#### [Work item]
Each line of the material holding the word "products" must be identified and copied.

#### [Material for this task]

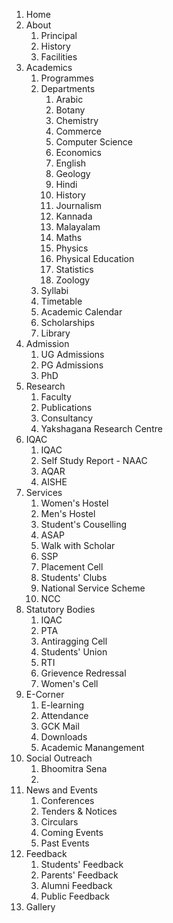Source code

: 1. Home
1. About
    1. Principal
    2. History
    3. Facilities
1. Academics
    1. Programmes
    2. Departments
        1. Arabic
        2. Botany
        3. Chemistry
        4. Commerce
        5. Computer Science
        6. Economics
        7. English
        8. Geology
        9. Hindi
        10. History
        11. Journalism
        12. Kannada
        13. Malayalam
        14. Maths
        15. Physics
        16. Physical Education
        17. Statistics
        18. Zoology
    3. Syllabi
    4. Timetable
    5. Academic Calendar
    6. Scholarships
    7. Library
1. Admission
    1. UG Admissions
    2. PG Admissions
    3. PhD
1. Research
    1. Faculty
    2. Publications
    3. Consultancy
    4. Yakshagana Research Centre
1. IQAC
    1. IQAC
    2. Self Study Report - NAAC
    3. AQAR
    4. AISHE
1. Services
    1. Women's Hostel
    2. Men's Hostel
    3. Student's Couselling
    4. ASAP
    5. Walk with Scholar
    6. SSP
    7. Placement Cell
    8. Students' Clubs
    9. National Service Scheme
    10. NCC
1. Statutory Bodies
    1. IQAC
    2. PTA
    3. Antiragging Cell
    4. Students' Union
    5. RTI
    6. Grievence Redressal
    7. Women's Cell
1. E-Corner
    1. E-learning
    2. Attendance
    3. GCK Mail
    4. Downloads
    5. Academic Manangement
1. Social Outreach
    1. Bhoomitra Sena
    2. 
1. News and Events
    1. Conferences
    2. Tenders & Notices
    3. Circulars
    4. Coming Events
    5. Past Events
1. Feedback
    1. Students' Feedback
    2. Parents' Feedback
    3. Alumni Feedback
    4. Public Feedback
1. Gallery
    
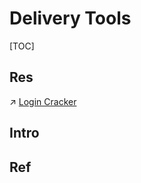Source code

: # Delivery Tools

[TOC]



## Res
↗ [Login Cracker](../../Credentials%20&%20Password%20Related%20Tools/Login%20Cracker/Login%20Cracker.md)



## Intro


## Ref

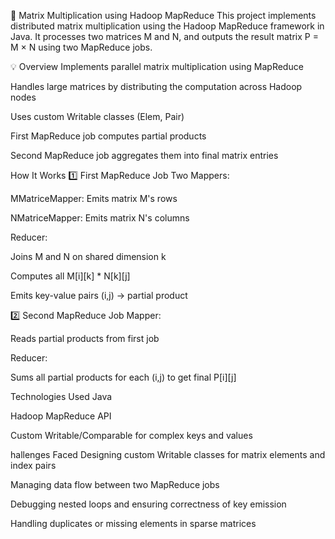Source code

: 📘 Matrix Multiplication using Hadoop MapReduce
This project implements distributed matrix multiplication using the Hadoop MapReduce framework in Java. It processes two matrices M and N, and outputs the result matrix P = M × N using two MapReduce jobs.

💡 Overview
Implements parallel matrix multiplication using MapReduce

Handles large matrices by distributing the computation across Hadoop nodes

Uses custom Writable classes (Elem, Pair)

First MapReduce job computes partial products

Second MapReduce job aggregates them into final matrix entries

How It Works
1️⃣ First MapReduce Job
Two Mappers:

MMatriceMapper: Emits matrix M's rows

NMatriceMapper: Emits matrix N's columns

Reducer:

Joins M and N on shared dimension k

Computes all M[i][k] * N[k][j]

Emits key-value pairs (i,j) → partial product

2️⃣ Second MapReduce Job
Mapper:

Reads partial products from first job

Reducer:

Sums all partial products for each (i,j) to get final P[i][j]

Technologies Used
Java

Hadoop MapReduce API

Custom Writable/Comparable for complex keys and values

hallenges Faced
Designing custom Writable classes for matrix elements and index pairs

Managing data flow between two MapReduce jobs

Debugging nested loops and ensuring correctness of key emission

Handling duplicates or missing elements in sparse matrices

#### [Expected answer]
First MapReduce job computes partial products
Reads partial products from first job
Sums all partial products for each (i,j) to get final P[i][j]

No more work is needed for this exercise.